Technician Ted (also known as The Chip Factory: Featuring Technician Ted) is a platform game for the Amstrad CPC and ZX Spectrum home computers that was written by Steve Marsden and David Cooke and published in 1984 by Hewson Consultants.

==Plot==
Technician Ted is an enthusiastic young computer hacker who works at the chip factory. He begins his work every day at 8.30am and must complete 21 tasks before clocking off at 5.00pm, but his boss has not told him what the tasks are or where they are located. Ted speaks to his mate, who tells him that his first job is to get to his desk, and from there he must make his way to the "Silicon Slice Store".

==Gameplay==
Technician Ted is a flick-screen platform game made up of many different named screens. On many of these screens there are two boxes which must be touched in the correct order (the first one will be flashing) in order to complete the task. Some of these tasks must be completed within a time-limit making it important for the player to guide Ted from one box to the other as quickly as possible.

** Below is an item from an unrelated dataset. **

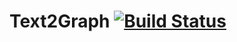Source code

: # Text2Graph [![Build Status](https://www.travis-ci.org/EducationPro/Text2Graph.svg?branch=master)](https://www.travis-ci.org/EducationPro/Text2Graph)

As well as the tasks, Ted must avoid the various monsters that lurk in the factory and make sure he completes all of his tasks within the game's time limit so he can finish his day.

The in-game music is an adaptation of the Radetzky March by Johann Strauss Sr.

The Spectrum and Amstrad versions feature a sprite-animated loading screen with a countdown timer, a significant technical achievement at the time.

==Reception==

When reviewed in Crash magazine the game scored an overall 96%. When Technician Ted was reviewed by Your Sinclair magazine in 1985 it was awarded 6/10 although a review of the re-released game by the same magazine in 1989 awarded it 8/10. In 1992, it was placed at number 84 in the "Your Sinclair official top 100" list.

Award
| Publication | Award |
|---|---|
| Crash | Crash Smash |

==Legacy==
Technician Ted was followed by a sequel, Costa Capers, in 1985.

In 1986, Hewson published a special version of the game exclusively for 128K ZX Spectrums called Technician Ted - The Megamix. As well as featuring 100 extra rooms, this version also has three-channel chip music and the tasks have been numbered in order to make the order they are to be done in easier to understand.